Keywords: Biomarkers, C-telopeptide pyridinoline, gingival crevicular fluid, periodontal disease
|How to cite this article:|
Khiste SV, Ranganath V, Nichani AS, Rajani V. Critical analysis of biomarkers in the current periodontal practice. J Indian Soc Periodontol 2011;15:104-10
|How to cite this URL:|
Khiste SV, Ranganath V, Nichani AS, Rajani V. Critical analysis of biomarkers in the current periodontal practice. J Indian Soc Periodontol [serial online] 2011 [cited 2021 Sep 27];15:104-10. Available from: https://www.jisponline.com/text.asp?2011/15/2/104/84376
| Introduction|| |
Diagnosis of periodontal disease has been primarily based upon clinical and radiographic measures of periodontal tissue destruction.
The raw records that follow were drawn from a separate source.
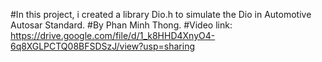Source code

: #In this project, i created a library Dio.h to simulate the Dio in Automotive Autosar Standard.
#By Phan Minh Thong.
#Video link: https://drive.google.com/file/d/1_k8HHD4XnyO4-6q8XGLPCTQ08BFSDSzJ/view?usp=sharing
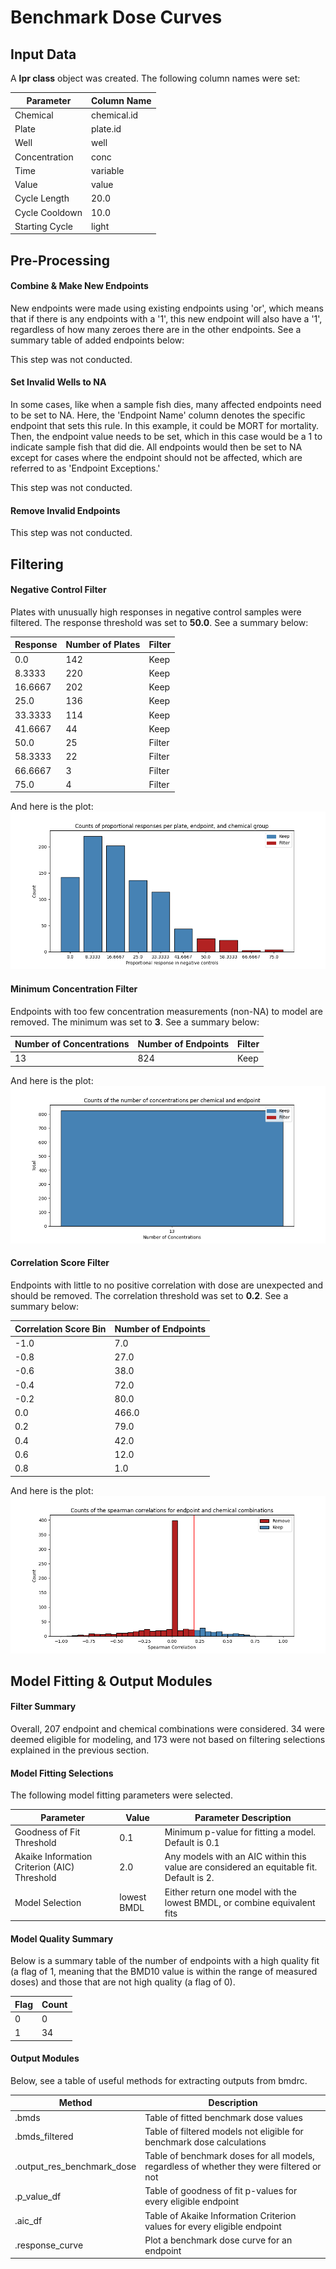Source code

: # Benchmark Dose Curves

## Input Data

A **lpr class** object was created. The following column names were set:

|Parameter|Column Name|
|---------|-----------|
|Chemical|chemical.id|
|Plate|plate.id|
|Well|well|
|Concentration|conc|
|Time|variable|
|Value|value|
|Cycle Length|20.0|
|Cycle Cooldown|10.0|
|Starting Cycle|light|

## Pre-Processing

#### **Combine & Make New Endpoints**
New endpoints were made using existing endpoints using 'or', which means that if there is any endpoints with a '1', this new endpoint will also have a '1', regardless of how many zeroes there are in the other endpoints. See a summary table of added endpoints below:

This step was not conducted.

#### **Set Invalid Wells to NA**

In some cases, like when a sample fish dies, many affected endpoints need to be set to NA. Here, the 'Endpoint Name' column denotes the specific endpoint that sets this rule. In this example, it could be MORT for mortality. Then, the endpoint value needs to be set, which in this case would be a 1 to indicate sample fish that did die. All endpoints would then be set to NA except for cases where the endpoint should not be affected, which are referred to as 'Endpoint Exceptions.'

This step was not conducted.

#### **Remove Invalid Endpoints**

This step was not conducted.

## Filtering

#### **Negative Control Filter**

Plates with unusually high responses in negative control samples were filtered. The response threshold was set to **50.0**. See a summary below:

|Response|Number of Plates|Filter|
|---|---|---|
|0.0|142|Keep|
|8.3333|220|Keep|
|16.6667|202|Keep|
|25.0|136|Keep|
|33.3333|114|Keep|
|41.6667|44|Keep|
|50.0|25|Filter|
|58.3333|22|Filter|
|66.6667|3|Filter|
|75.0|4|Filter|

And here is the plot:
![Filter Negative Control](./filter_negative_control.png)

#### **Minimum Concentration Filter**

Endpoints with too few concentration measurements (non-NA) to model are removed. The minimum was set to **3**. See a summary below:

|Number of Concentrations|Number of Endpoints|Filter|
|---|---|---|
|13|824|Keep|

And here is the plot:
![Filter Minimum Concentration](./filter_minimum_concentration.png)

#### **Correlation Score Filter**

Endpoints with little to no positive correlation with dose are unexpected and should be removed. The correlation threshold was set to **0.2**. See a summary below:

|Correlation Score Bin|Number of Endpoints|
|---|---|
|-1.0|7.0|
|-0.8|27.0|
|-0.6|38.0|
|-0.4|72.0|
|-0.2|80.0|
|0.0|466.0|
|0.2|79.0|
|0.4|42.0|
|0.6|12.0|
|0.8|1.0|

And here is the plot:
![Filter Correlation Score](./filter_correlation_score.png)

## Model Fitting & Output Modules

#### **Filter Summary**

Overall, 207 endpoint and chemical combinations were considered. 34 were deemed eligible for modeling, and 173 were not based on filtering selections explained in the previous section.

#### **Model Fitting Selections**

The following model fitting parameters were selected.

|Parameter|Value|Parameter Description|
|---|---|---|
|Goodness of Fit Threshold|0.1|Minimum p-value for fitting a model. Default is 0.1|
|Akaike Information Criterion (AIC) Threshold|2.0|Any models with an AIC within this value are considered an equitable fit. Default is 2.
|Model Selection|lowest BMDL|Either return one model with the lowest BMDL, or combine equivalent fits|

#### **Model Quality Summary**

Below is a summary table of the number of endpoints with a high quality fit (a flag of 1, meaning that the BMD10 value is within the range of measured doses) and those that are not high quality (a flag of 0).

|Flag|Count|
|---|---|
|0|0|
|1|34|

#### **Output Modules**

Below, see a table of useful methods for extracting outputs from bmdrc.

|Method|Description|
|---|---|
|.bmds|Table of fitted benchmark dose values|
|.bmds_filtered|Table of filtered models not eligible for benchmark dose calculations|
|.output_res_benchmark_dose|Table of benchmark doses for all models, regardless of whether they were filtered or not|
|.p_value_df|Table of goodness of fit p-values for every eligible endpoint|
|.aic_df|Table of Akaike Information Criterion values for every eligible endpoint|
|.response_curve|Plot a benchmark dose curve for an endpoint|

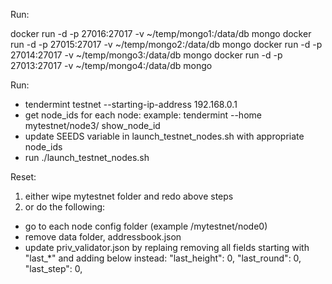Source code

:
Run:

docker run -d -p 27016:27017 -v ~/temp/mongo1:/data/db mongo
docker run -d -p 27015:27017 -v ~/temp/mongo2:/data/db mongo
docker run -d -p 27014:27017 -v ~/temp/mongo3:/data/db mongo
docker run -d -p 27013:27017 -v ~/temp/mongo4:/data/db mongo

Run:
- tendermint testnet --starting-ip-address 192.168.0.1
- get node_ids for each node:
    example: tendermint --home mytestnet/node3/ show_node_id
- update SEEDS variable in launch_testnet_nodes.sh with appropriate node_ids
- run ./launch_testnet_nodes.sh

Reset:
1. either wipe mytestnet folder and redo above steps
2. or do the following:
- go to each node config folder (example /mytestnet/node0)
- remove data folder, addressbook.json
- update priv_validator.json by replaing removing all fields starting with "last_*" and
adding below instead:
"last_height": 0,
"last_round": 0,
"last_step": 0,
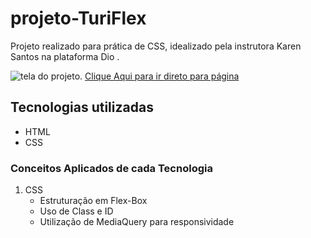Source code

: # projeto-TuriFlex
Projeto realizado para prática de CSS, idealizado pela instrutora Karen Santos na plataforma Dio .

<img src ="./page-prsentation.png" alt="tela do projeto.">
<a href="https://eor13.github.io/projeto-TuriFlex/" target="_blank">Clique Aqui para ir direto para página</a>


## Tecnologias utilizadas
- HTML
- CSS

### Conceitos Aplicados de cada Tecnologia
<ol>
    <li>CSS
        <ul>
        <li>Estruturação em Flex-Box</li>
        <li>Uso de Class e ID</li>
        <li>Utilização de MediaQuery para responsividade</li>
        </ul>
    </li>
</ol>


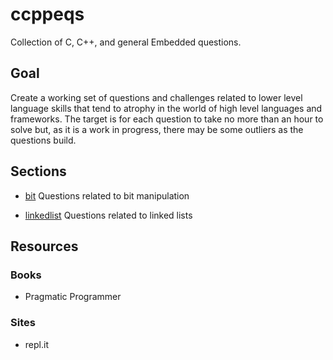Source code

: # ccppeqs

Collection of C, C++, and general Embedded questions.

## Goal

Create a working set of questions and challenges related to lower level language
skills that tend to atrophy in the world of high level languages and frameworks.
The target is for each question to take no more than an hour to solve but, as
it is a work in progress, there may be some outliers as the questions build.

## Sections

* [bit](bit.md)
  Questions related to bit manipulation

* [linkedlist](linkedlist.md)
  Questions related to linked lists

## Resources

### Books
* Pragmatic Programmer

### Sites
* repl.it

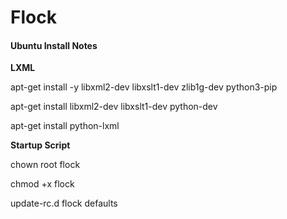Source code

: # Flock

#### Ubuntu Install Notes

**LXML**

apt-get install -y libxml2-dev libxslt1-dev zlib1g-dev python3-pip

apt-get install libxml2-dev libxslt1-dev python-dev

apt-get install python-lxml


**Startup Script**

chown root flock

chmod +x flock

 update-rc.d flock defaults
 
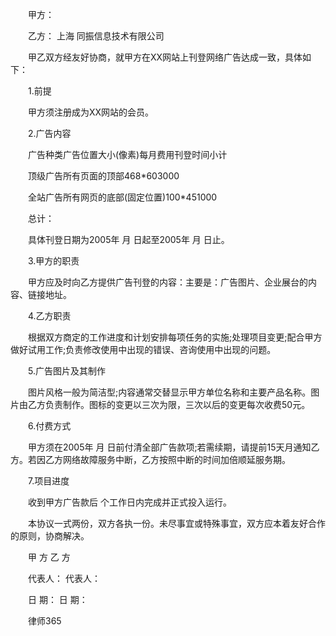 
 


　　甲方：


　　乙方：
上海
同振信息技术有限公司


　　甲乙双方经友好协商，就甲方在XX网站上刊登网络广告达成一致，具体如下：


　　1.前提


　　甲方须注册成为XX网站的会员。


　　2.广告内容


　　广告种类广告位置大小(像素)每月费用刊登时间小计


　　顶级广告所有页面的顶部468*603000


　　全站广告所有网页的底部(固定位置)100*451000


　　总计：


　　具体刊登日期为2005年 月 日起至2005年 月 日止。


　　3.甲方的职责


　　甲方应及时向乙方提供广告刊登的内容：主要是：广告图片、企业展台的内容、链接地址。


　　4.乙方职责


　　根据双方商定的工作进度和计划安排每项任务的实施;处理项目变更;配合甲方做好试用工作;负责修改使用中出现的错误、咨询使用中出现的问题。


　　5.广告图片及其制作


　　图片风格一般为简洁型;内容通常交替显示甲方单位名称和主要产品名称。图片由乙方负责制作。图标的变更以三次为限，三次以后的变更每次收费50元。


　　6.付费方式


　　甲方须在2005年 月 日前付清全部广告款项;若需续期，请提前15天月通知乙方。若因乙方网络故障服务中断，乙方按照中断的时间加倍顺延服务期。


　　7.项目进度


　　收到甲方广告款后 个工作日内完成并正式投入运行。


　　本协议一式两份，双方各执一份。未尽事宜或特殊事宜，双方应本着友好合作的原则，协商解决。


　　甲 方 乙 方


　　代表人： 代表人：


　　日 期： 日 期：


　　律师365
 


 

 
 
 
 
 
  


  
 

  


  


  
 
 
 
 

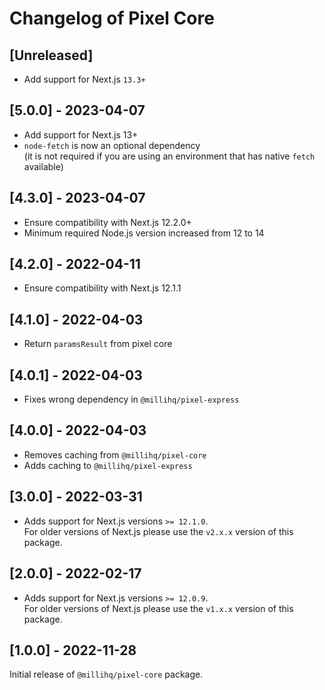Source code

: # Changelog of Pixel Core

## [Unreleased]

- Add support for Next.js `13.3+`

## [5.0.0] - 2023-04-07

- Add support for Next.js 13+
- `node-fetch` is now an optional dependency  
  (it is not required if you are using an environment that has native `fetch` available)

## [4.3.0] - 2023-04-07

- Ensure compatibility with Next.js 12.2.0+
- Minimum required Node.js version increased from 12 to 14

## [4.2.0] - 2022-04-11

- Ensure compatibility with Next.js 12.1.1

## [4.1.0] - 2022-04-03

- Return `paramsResult` from pixel core

## [4.0.1] - 2022-04-03

- Fixes wrong dependency in `@millihq/pixel-express`

## [4.0.0] - 2022-04-03

- Removes caching from `@millihq/pixel-core`
- Adds caching to `@millihq/pixel-express`

## [3.0.0] - 2022-03-31

- Adds support for Next.js versions `>= 12.1.0`.  
  For older versions of Next.js please use the `v2.x.x` version of this package.

## [2.0.0] - 2022-02-17

- Adds support for Next.js versions `>= 12.0.9`.  
  For older versions of Next.js please use the `v1.x.x` version of this package.

## [1.0.0] - 2022-11-28

Initial release of `@millihq/pixel-core` package.
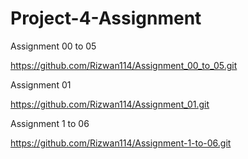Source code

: # Project-4-Assignment

Assignment 00 to 05

https://github.com/Rizwan114/Assignment_00_to_05.git

Assignment 01

https://github.com/Rizwan114/Assignment_01.git

Assignment 1 to 06

https://github.com/Rizwan114/Assignment-1-to-06.git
These parameters provide a measure of past destruction and are of limited use in early diagnosis.  A goal of periodontal diagnostic procedures is to provide useful information to the clinician regarding the present periodontal disease, type, location, and severity which serves as a basis for treatment planning, and provide essential data during periodontal maintenance and disease monitoring phases of treatment. Biomarkers of disease play an important role in life sciences and have begun to assume a greater role in diagnosis, monitoring of therapy outcomes, and drug discovery.  For biomarkers to assume their rightful role in routine practice, it is essential that their relation to the mechanism of disease progression and therapeutic intervention be more fully understood.
On the basis of our current understanding of the complexity of periodontitis, the identification of one single diagnostic marker for all forms of periodontal disease seems illusionary.  Nevertheless, researchers have been searching actively for unequivocal markers of periodontitis in the gingival crevicular fluid (GCF) to develop a simple test, to be used chair-side, to determine whether a patient suffers from periodontitis and needs therapy, as opposed to another patient who needs no intervention even though he or she has gingivitis. 
| Biomarkers|| |
A biomarker is an objective measure that has been evaluated and confirmed either as an indicator of physiologic health, a pathogenic process, or a pharmacologic response to a therapeutic intervention.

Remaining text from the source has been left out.